Climate talks as shortchanging international law
#GS-03 Climate Change
For Mains
Developing Countries and Climate Change:
- There are three problems with the current negotiating process.
- First, citizens in developed countries are not even aware that two-thirds of their national emissions of carbon dioxide come from their diet, transport, and residential and commercial sectors.
- Second, the process ignores that global well-being will also follow urbanisation of the developing country’s population, requiring fossil fuels for infrastructure and energy to achieve comparable levels.
- Third, the need for vast quantities of cement and steel in developing countries for infrastructure constituting essential emissions, as they urbanise is not being considered.
- As late urbanisers, developing countries account for more than half the annual emissions and most emissions growth.
- They cannot affordably access many of the new technologies to decarbonise quickly.
Climate Treaties and their Aims
- The objective of the Climate Treaty is to avoid a concentration of cumulative emissions of carbon dioxide, prevent dangerous anthropogenic interference with the climate system and enable sustainable economic development.
- The Paris Agreement (2015) agreed to a 1.5°C global temperature goal.
- The Intergovernmental Panel on Climate Change (IPCC) in 2018 recommended that net emissions needed to zero out around 2050.
- In Glasgow, in 2021, negotiators zeroed in on coal to reduce future emissions.
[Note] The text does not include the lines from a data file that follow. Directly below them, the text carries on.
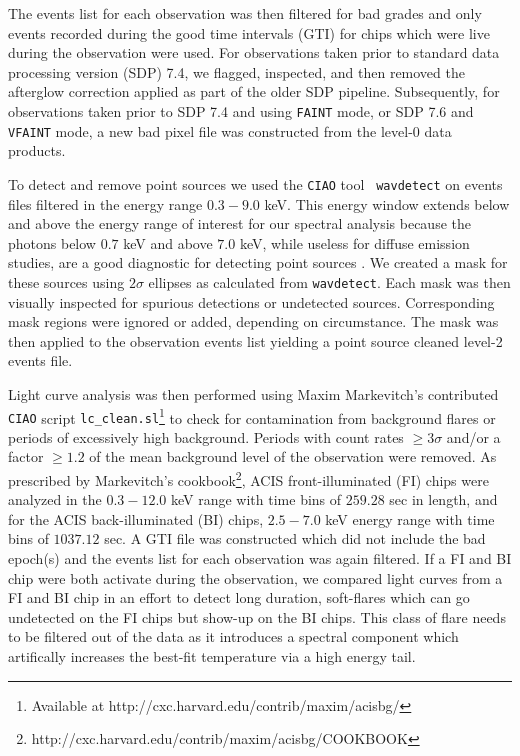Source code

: \documentclass{emulateapj}
\begin{document}
The events list for each observation was then filtered for bad
grades and only events recorded during the good time intervals (GTI)
for chips which were live during the observation were used. For
observations taken prior to standard data processing version (SDP)
7.4, we flagged, inspected, and then removed the afterglow correction
applied as part of the older SDP pipeline. Subsequently, for observations taken
prior to SDP 7.4 and using {\tt FAINT} mode, or SDP 7.6 and {\tt VFAINT} mode, a new
bad pixel file was constructed from the level-0 data products.

To detect and remove point sources we used the {\tt CIAO} tool {\tt
wavdetect} \citep{2002ApJS..138..185F} on events files filtered in
the energy range $0.3-9.0$ keV. This energy
window extends below and above the energy range of
interest for our spectral analysis because the photons below $0.7$ keV
and above $7.0$ keV, while useless for diffuse emission studies, are a
good diagnostic for detecting point sources
\citep{2000SPIE.4012...17J}. We created a mask for these
sources using $2\sigma$ ellipses as calculated from
{\tt wavdetect}. Each mask was then visually inspected for spurious
detections or undetected sources. Corresponding mask regions were
ignored or added, depending on circumstance. The
mask was then applied to the observation events list yielding a point
source cleaned level-2 events file.

Light curve analysis was then performed using Maxim Markevitch's
contributed {\tt CIAO} script {\tt lc\_clean.sl}\footnote{Available at
http://cxc.harvard.edu/contrib/maxim/acisbg/} to check for
contamination from background flares or periods of excessively high
background. Periods with count rates $\geq 3\sigma$
and/or a factor $\geq 1.2$ of the mean background level of the
observation were removed. As prescribed by Markevitch's
cookbook\footnote{http://cxc.harvard.edu/contrib/maxim/acisbg/COOKBOOK},
ACIS front-illuminated (FI) chips were analyzed in the $0.3-12.0$ keV range
with time bins of $259.28$ sec in length, and for the ACIS
back-illuminated (BI)
chips, $2.5-7.0$ keV energy range with time bins of $1037.12$ sec. A
GTI file was constructed which did not include the bad epoch(s) and the
events list for each observation was again filtered. If a
FI and BI chip were both activate during the observation,
we compared light curves from a FI and BI chip in an effort to
detect long duration, soft-flares which can go undetected on the FI
chips but show-up on the BI chips. This class of flare needs to be
filtered out of the data as it introduces a spectral component which
artifically increases the best-fit temperature via a high energy tail.
\end{document}
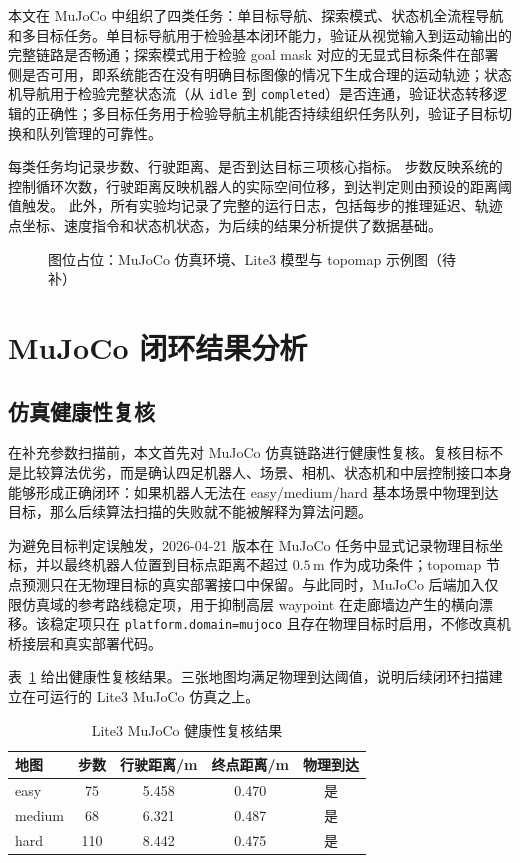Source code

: 本文在 MuJoCo 中组织了四类任务：单目标导航、探索模式、状态机全流程导航和多目标任务。单目标导航用于检验基本闭环能力，验证从视觉输入到运动输出的完整链路是否畅通；探索模式用于检验 goal mask 对应的无显式目标条件在部署侧是否可用，即系统能否在没有明确目标图像的情况下生成合理的运动轨迹；状态机导航用于检验完整状态流（从 \texttt{idle} 到 \texttt{completed}）是否连通，验证状态转移逻辑的正确性；多目标任务用于检验导航主机能否持续组织任务队列，验证子目标切换和队列管理的可靠性。

每类任务均记录步数、行驶距离、是否到达目标三项核心指标。
步数反映系统的控制循环次数，行驶距离反映机器人的实际空间位移，到达判定则由预设的距离阈值触发。
此外，所有实验均记录了完整的运行日志，包括每步的推理延迟、轨迹点坐标、速度指令和状态机状态，为后续的结果分析提供了数据基础。

\begin{figure}[htbp]
    \centering
    \fbox{\rule{0pt}{58mm}\rule{0.86\linewidth}{0pt}}
    \caption{图位占位：MuJoCo 仿真环境、Lite3 模型与 topomap 示例图（待补）}
    \label{fig:framework-mujoco-env-placeholder}
\end{figure}

\section{MuJoCo 闭环结果分析}\label{sec:mujoco-results}

\subsection{仿真健康性复核}

在补充参数扫描前，本文首先对 MuJoCo 仿真链路进行健康性复核。复核目标不是比较算法优劣，而是确认四足机器人、场景、相机、状态机和中层控制接口本身能够形成正确闭环：如果机器人无法在 easy/medium/hard 基本场景中物理到达目标，那么后续算法扫描的失败就不能被解释为算法问题。

为避免目标判定误触发，2026-04-21 版本在 MuJoCo 任务中显式记录物理目标坐标，并以最终机器人位置到目标点距离不超过 $0.5\,\mathrm{m}$ 作为成功条件；topomap 节点预测只在无物理目标的真实部署接口中保留。与此同时，MuJoCo 后端加入仅限仿真域的参考路线稳定项，用于抑制高层 waypoint 在走廊墙边产生的横向漂移。该稳定项只在 \texttt{platform.domain=mujoco} 且存在物理目标时启用，不修改真机桥接层和真实部署代码。

表~\ref{tab:mujoco-health-check} 给出健康性复核结果。三张地图均满足物理到达阈值，说明后续闭环扫描建立在可运行的 Lite3 MuJoCo 仿真之上。

\begin{table}[htbp]
    \centering
    \caption{Lite3 MuJoCo 健康性复核结果}
    \label{tab:mujoco-health-check}
    \begin{tabular}{lcccc}
        \toprule
        地图 & 步数 & 行驶距离/m & 终点距离/m & 物理到达 \\
        \midrule
        easy & 75 & 5.458 & 0.470 & 是 \\
        medium & 68 & 6.321 & 0.487 & 是 \\
        hard & 110 & 8.442 & 0.475 & 是 \\
        \bottomrule
    \end{tabular}
\end{table}

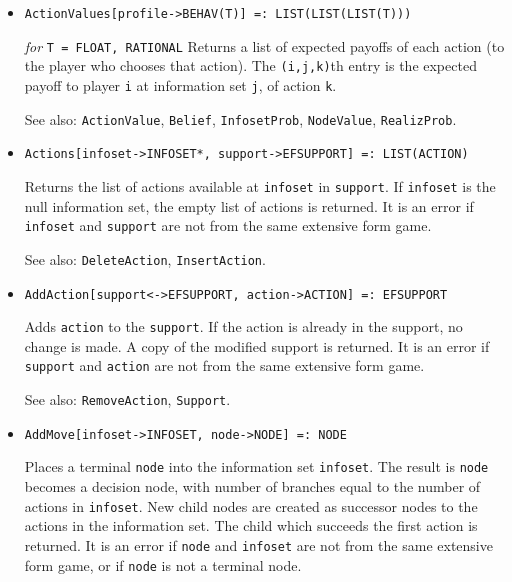 \begin{itemize}
\item{}
\protect \large \begin{verbatim}
ActionValues[profile->BEHAV(T)] =: LIST(LIST(LIST(T))) 
\end{verbatim}\normalsize

{\it for} {\tt T = FLOAT, RATIONAL}
\bd 
Returns a list of expected payoffs of each action (to the player who
chooses that action).  The \verb+(i,j,k)+th entry is the expected
payoff to player \verb+i+ at information set \verb+j+, of action \verb+k+. 

\item [See also:] \verb+ActionValue+, \verb+Belief+,
\verb+InfosetProb+, \verb+NodeValue+, \verb+RealizProb+.  
\ed

\item{}
\protect \large \begin{verbatim} 
Actions[infoset->INFOSET*, support->EFSUPPORT] =: LIST(ACTION)
\end{verbatim}\normalsize

\bd
Returns the list of actions available at \verb+infoset+ in
\verb+support+.  If \verb+infoset+ is the null information set, the
empty list of actions is returned.  It is an error if \verb+infoset+
and \verb+support+ are not from the same extensive form game.

\item [See also:] \verb+DeleteAction+, \verb+InsertAction+.
\ed

\item{}
\protect \large \begin{verbatim} 
AddAction[support<->EFSUPPORT, action->ACTION] =: EFSUPPORT
\end{verbatim}\normalsize

\bd 
Adds \verb+action+ to the \verb+support+.  If the action is already in
the support, no change is made.  A copy of the modified support is
returned.  It is an error if \verb+support+ and \verb+action+ are not from the
same extensive form game.

\item [See also:] \verb+RemoveAction+, \verb+Support+.
\ed

\item{}
\protect \large \begin{verbatim} 
AddMove[infoset->INFOSET, node->NODE] =: NODE
\end{verbatim}\normalsize

\bd
Places a terminal \verb+node+ into the information set
\verb+infoset+.  The result is \verb+node+ becomes a decision node,
with number of branches equal to the number of actions in \verb+infoset+.
New child nodes are created as successor nodes to the actions in the
information set.  The child which succeeds the first action is returned.
It is an error if \verb+node+ and \verb+infoset+ are not from the same
extensive form game, or if \verb+node+ is not a terminal node.


\end{itemize}
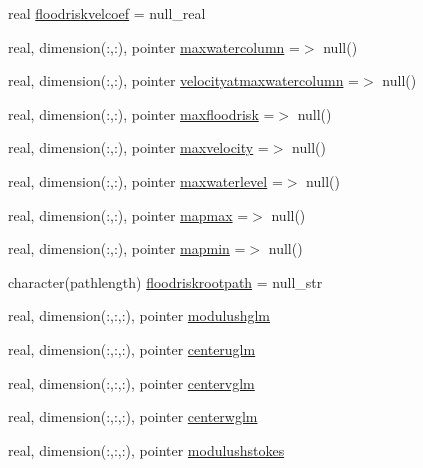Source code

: \begin{DoxyCompactItemize}
real \mbox{\hyperlink{structmodulehydrodynamic_1_1t__output_a1d3d22d76ecbceb7e43764e32047b46f}{floodriskvelcoef}} = null\+\_\+real
\item 
real, dimension(\+:,\+:), pointer \mbox{\hyperlink{structmodulehydrodynamic_1_1t__output_a8763a344a9bb44b9bbf32bd2c6323994}{maxwatercolumn}} =$>$ null()
\item 
real, dimension(\+:,\+:), pointer \mbox{\hyperlink{structmodulehydrodynamic_1_1t__output_a54df7b7aed600875121277d136076620}{velocityatmaxwatercolumn}} =$>$ null()
\item 
real, dimension(\+:,\+:), pointer \mbox{\hyperlink{structmodulehydrodynamic_1_1t__output_a49ada6a05c83ad2235561b67165e7fd9}{maxfloodrisk}} =$>$ null()
\item 
real, dimension(\+:,\+:), pointer \mbox{\hyperlink{structmodulehydrodynamic_1_1t__output_a721396cfefa595e34fff4ba2e44d2bdf}{maxvelocity}} =$>$ null()
\item 
real, dimension(\+:,\+:), pointer \mbox{\hyperlink{structmodulehydrodynamic_1_1t__output_a8f118d33c71fa295730e32d973827826}{maxwaterlevel}} =$>$ null()
\item 
real, dimension(\+:,\+:), pointer \mbox{\hyperlink{structmodulehydrodynamic_1_1t__output_ab09e3fceea8a4241cc815a36e41a6298}{mapmax}} =$>$ null()
\item 
real, dimension(\+:,\+:), pointer \mbox{\hyperlink{structmodulehydrodynamic_1_1t__output_a5bac75e0fb2fef3eb47c88489c6211b4}{mapmin}} =$>$ null()
\item 
character(pathlength) \mbox{\hyperlink{structmodulehydrodynamic_1_1t__output_a8ea35f9e116a95e39e1973e1f0677271}{floodriskrootpath}} = null\+\_\+str
\item 
real, dimension(\+:,\+:,\+:), pointer \mbox{\hyperlink{structmodulehydrodynamic_1_1t__output_ac9a9f98de34cd49ee21541d1c2b660f9}{modulushglm}}
\item 
real, dimension(\+:,\+:,\+:), pointer \mbox{\hyperlink{structmodulehydrodynamic_1_1t__output_a6a56aa802383340727089db59da4fd5d}{centeruglm}}
\item 
real, dimension(\+:,\+:,\+:), pointer \mbox{\hyperlink{structmodulehydrodynamic_1_1t__output_a41fd47b7abef92e40f415b4872b6428d}{centervglm}}
\item 
real, dimension(\+:,\+:,\+:), pointer \mbox{\hyperlink{structmodulehydrodynamic_1_1t__output_a79443cdc3744956c0ff8f57da0dd9fad}{centerwglm}}
\item 
real, dimension(\+:,\+:,\+:), pointer \mbox{\hyperlink{structmodulehydrodynamic_1_1t__output_a480951abe7262194734a40086a39595f}{modulushstokes}}

\end{DoxyCompactItemize}
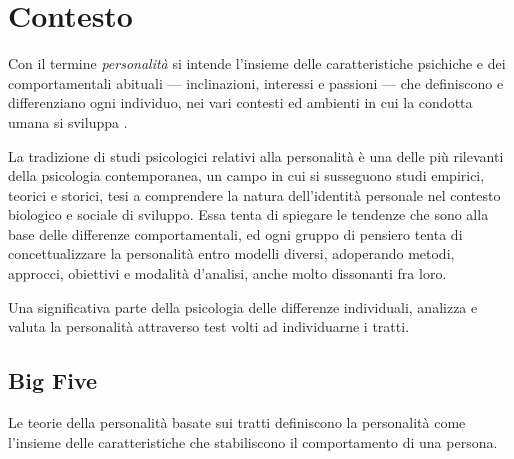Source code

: \chapter{Contesto}
\label{chap:contesto}

Con il termine \emph{personalità} si intende l'insieme delle caratteristiche psichiche e dei comportamentali abituali --- inclinazioni, interessi e passioni --- che definiscono e differenziano ogni individuo, nei vari contesti ed ambienti in cui la condotta umana si sviluppa \cite{corr2009cambridge,sadock2000comprehensive}.

La tradizione di studi psicologici relativi alla personalità è una delle più rilevanti della psicologia contemporanea, un campo in cui si susseguono studi empirici, teorici e storici, tesi a comprendere la natura dell'identità personale nel contesto biologico e sociale di sviluppo.
Essa tenta di spiegare le tendenze che sono alla base delle differenze comportamentali, ed ogni gruppo di pensiero tenta di concettualizzare la personalità entro modelli diversi, adoperando metodi, approcci, obiettivi e modalità d'analisi, anche molto dissonanti fra loro.

Una significativa parte della psicologia delle differenze individuali, analizza e valuta la personalità attraverso test volti ad individuarne i tratti.

\section{Big Five}
\label{sec:big5}

Le teorie della personalità basate sui tratti definiscono la personalità come l'insieme delle caratteristiche che stabiliscono il comportamento di una persona. 


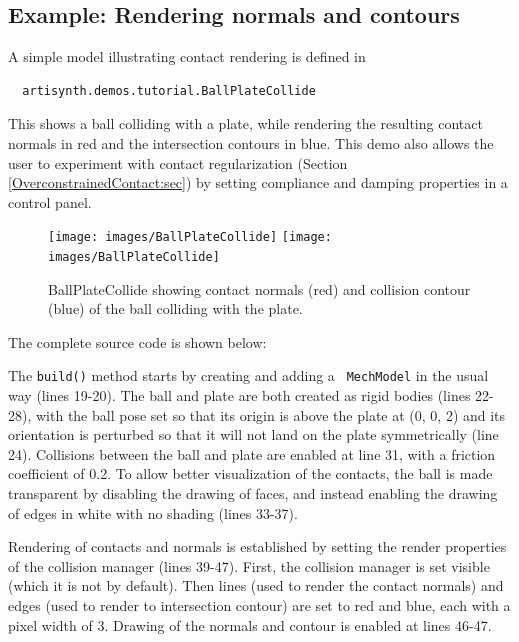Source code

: \subsection{Example: Rendering normals and contours}
\label{RenderingContactNormals:sec}

A simple model illustrating contact rendering is defined in
%
\begin{verbatim}
  artisynth.demos.tutorial.BallPlateCollide
\end{verbatim}
%
This shows a ball colliding with a plate, while rendering the
resulting contact normals in red and the intersection contours in
blue. This demo also allows the user to experiment with contact
regularization (Section \ref{OverconstrainedContact:sec}) by setting
{\sf compliance} and {\sf damping} properties in a control panel.

\begin{figure}[ht]
\begin{center}
\iflatexml
 \texttt{[image: images/BallPlateCollide]}
\else
 \texttt{[image: images/BallPlateCollide]}
\fi
\end{center}
\caption{BallPlateCollide showing contact normals (red) and collision contour
(blue) of the ball colliding with the plate.}
\label{BallPlateCollide:fig}
\end{figure}

The complete source code is shown below:
%
\lstset{numbers=left}

\lstset{numbers=none}

The {\tt build()} method starts by creating and adding a {\tt
MechModel} in the usual way (lines 19-20). The ball and plate are both
created as rigid bodies (lines 22-28), with the ball pose set so that
its origin is above the plate at (0, 0, 2) and its orientation is
perturbed so that it will not land on the plate symmetrically (line
24). Collisions between the ball and plate are enabled at line 31, with
a friction coefficient of 0.2. To allow better visualization of the
contacts, the ball is made transparent by disabling the drawing of
faces, and instead enabling the drawing of edges in white with no
shading (lines 33-37).

Rendering of contacts and normals is established by setting the render
properties of the collision manager (lines 39-47). First, the
collision manager is set visible (which it is not by default).  Then
lines (used to render the contact normals) and edges (used to render
to intersection contour) are set to red and blue, each with a pixel
width of 3.  Drawing of the normals and contour is enabled at lines
46-47.

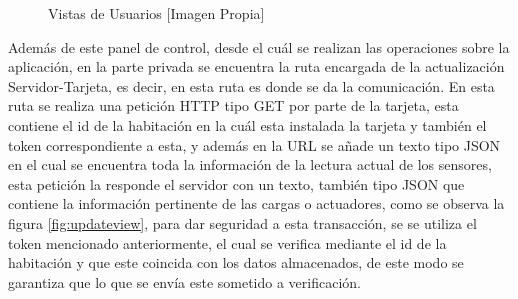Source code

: \begin{figure}[H]
	\centering
	\caption{Vistas de Usuarios [Imagen Propia]}
	\label{fig:views}
\end{figure}

Además de este panel de control, desde el cuál se realizan las operaciones sobre la aplicación, en la parte privada se encuentra la ruta encargada de la actualización Servidor-Tarjeta, es decir, en esta ruta es donde se da la comunicación. En esta ruta se realiza una petición HTTP tipo GET por parte de la tarjeta, esta contiene el id de la habitación en la cuál esta instalada la tarjeta y también el token correspondiente a esta, y además en la URL se añade un texto tipo JSON en el cual se encuentra toda la información de la lectura actual de los sensores, esta petición la responde el servidor con un texto, también tipo JSON que contiene la información pertinente de las cargas o actuadores, como se observa la figura \ref{fig:updateview}, para dar seguridad a esta transacción, se se utiliza el token mencionado anteriormente, el cual se verifica mediante el id de la habitación y que este coincida con los datos almacenados, de este modo se garantiza que lo que se envía este sometido a verificación.\\

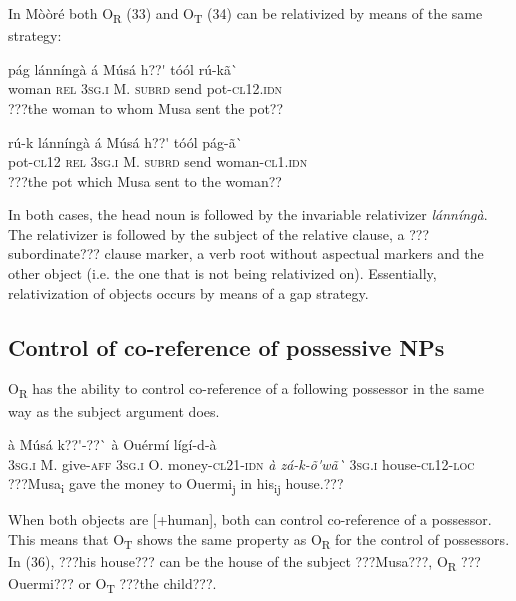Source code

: \documentclass[output=paper]{langsci/langscibook}
\begin{document}

In Mòòré both O\textsubscript{R} (33) and O\textsubscript{T} (34) can be relativized by means of the same strategy:


\ea \gll 
\label{bkm:Ref424233046}pág    lánníngà  á    Músá  h??\'{ }    tóól  rú-kã\`{ }
\\
%
woman  \textsc{rel}    \textsc{3sg.i  }  M.  \textsc{subrd}    send  pot-\textsc{cl12.idn}
\\\glt
???the woman to whom Musa sent the pot??
\z


\ea \gll 
\label{bkm:Ref424233055}rú-k    lánníngà  á    Músá  h??\'{ }    tóól  pág-ã\`{ }
\\
%
pot-\textsc{cl12}  \textsc{rel}    \textsc{3sg.i  }  M.  \textsc{subrd}    send  woman-\textsc{cl1.idn}
\\\glt
???the pot which Musa sent to the woman??
\z

In both cases, the head noun is followed by the invariable relativizer \textit{lánníngà}. The relativizer is followed by the subject of the relative clause, a ???subordinate??? clause marker, a verb root without aspectual markers and the other object (i.e. the one that is not being relativized on). Essentially, relativization of objects occurs by means of a gap strategy. 

\subsection{Control of co{}-reference of possessive NPs}

O\textsubscript{R} has the ability to control co-reference of a following possessor{ }in the same way as the subject argument does.


\ea \gll 
à    Músá  k??\'{ }-??\`{ }  à    Ouérmí  lígí-d-à    
\\
%
\textsc{3sg.i}  M.  give-\textsc{aff  3sg.i}    O.            money-\textsc{cl21-idn}     \textit{à    zá-k-\~{o}\'{ }wã\`{ }}  
%
  \textsc{3sg.i  }  house-\textsc{cl12-loc}
\\\glt
???Musa\textsubscript{i} gave the money to Ouermi\textsubscript{j} in his\textsubscript{ij} house.???
\z

When both objects are [+human], both can control co-reference of a possessor. This means that O\textsubscript{T }shows the same property as O\textsubscript{R} for the control of possessors. In (36), ???his house??? can be the house of the subject ???Musa???, O\textsubscript{R} ???Ouermi??? or O\textsubscript{T} ???the child???.
\end{document}
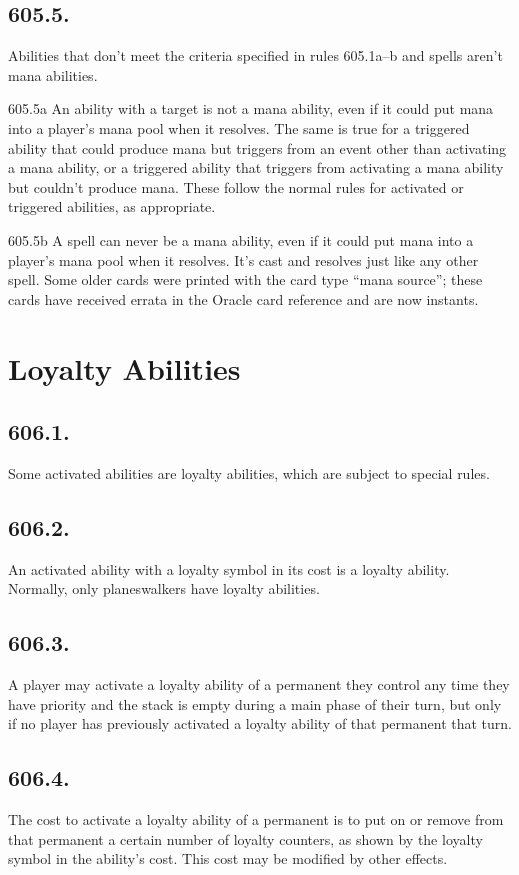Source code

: \subsection*{605.5.}
Abilities that don’t meet the criteria specified in rules 605.1a–b and spells aren’t mana abilities.

605.5a An ability with a target is not a mana ability, even if it could put mana into a player’s mana pool when it resolves. The same is true for a triggered ability that could produce mana but triggers from an event other than activating a mana ability, or a triggered ability that triggers from activating a mana ability but couldn’t produce mana. These follow the normal rules for activated or triggered abilities, as appropriate.

605.5b A spell can never be a mana ability, even if it could put mana into a player’s mana pool when it resolves. It’s cast and resolves just like any other spell. Some older cards were printed with the card type “mana source”; these cards have received errata in the Oracle card reference and are now instants.

\section{Loyalty Abilities}
\subsection*{606.1.}
Some activated abilities are loyalty abilities, which are subject to special rules.

\subsection*{606.2.}
An activated ability with a loyalty symbol in its cost is a loyalty ability. Normally, only planeswalkers have loyalty abilities.

\subsection*{606.3.}
A player may activate a loyalty ability of a permanent they control any time they have priority and the stack is empty during a main phase of their turn, but only if no player has previously activated a loyalty ability of that permanent that turn.

\subsection*{606.4.}
The cost to activate a loyalty ability of a permanent is to put on or remove from that permanent a certain number of loyalty counters, as shown by the loyalty symbol in the ability’s cost. This cost may be modified by other effects.

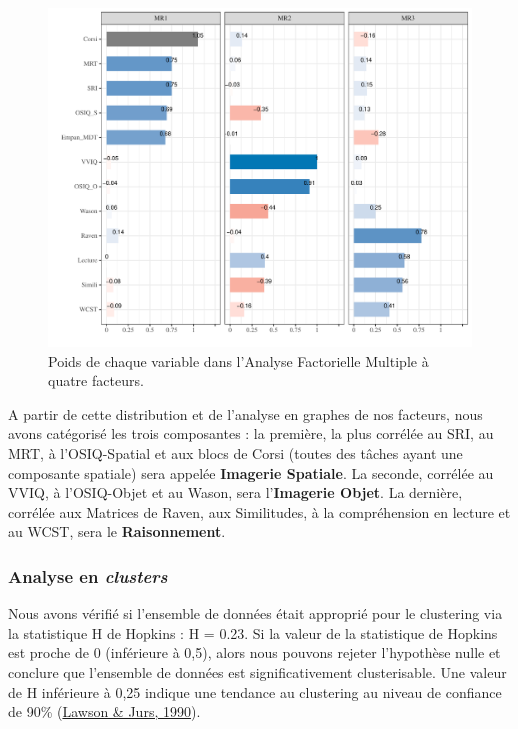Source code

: \documentclass[
  12pt,
]{article}
\begin{document}
\begin{figure}[h]

\includegraphics[width=\textwidth,height=0.5\textheight]{aphantasia_quarto_files/figure-pdf/loadings_graph-1.pdf}

\caption{Poids de chaque variable dans l'Analyse Factorielle Multiple à quatre facteurs.}
\label{loadings_graph}
\end{figure}

A partir de cette distribution et de l'analyse en graphes de nos
facteurs, nous avons catégorisé les trois composantes : la première, la
plus corrélée au SRI, au MRT, à l'OSIQ-Spatial et aux blocs de Corsi
(toutes des tâches ayant une composante spatiale) sera appelée
\textbf{Imagerie Spatiale}. La seconde, corrélée au VVIQ, à l'OSIQ-Objet
et au Wason, sera l'\textbf{Imagerie Objet}. La dernière, corrélée aux
Matrices de Raven, aux Similitudes, à la compréhension en lecture et au
WCST, sera le \textbf{Raisonnement}.

\hypertarget{analyse-en-clusters}{%
\subsubsection{\texorpdfstring{Analyse en
\emph{clusters}}{Analyse en clusters}}\label{analyse-en-clusters}}

Nous avons vérifié si l'ensemble de données était approprié pour le
clustering via la statistique H de Hopkins : H = 0.23. Si la valeur de
la statistique de Hopkins est proche de 0 (inférieure à 0,5), alors nous
pouvons rejeter l'hypothèse nulle et conclure que l'ensemble de données
est significativement clusterisable. Une valeur de H inférieure à 0,25
indique une tendance au clustering au niveau de confiance de 90\%
(\protect\hyperlink{ref-lawsonNewIndexClustering1990}{Lawson \& Jurs,
1990}).
\end{document}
- This initiative was not based on science and it ignored the key finding of the IPCC on the centrality of the carbon budget.
What are Carbon Budgets?
- Carbon Budget is the cumulative emissions associated with a specific amount of global warming that scientifically links the temperature goal to national action.
- Carbon budgets are robust as they can be estimated accurately from climate models.
- And, they are the most useful for policy as they couple the climate to the economy consistent with the science of both.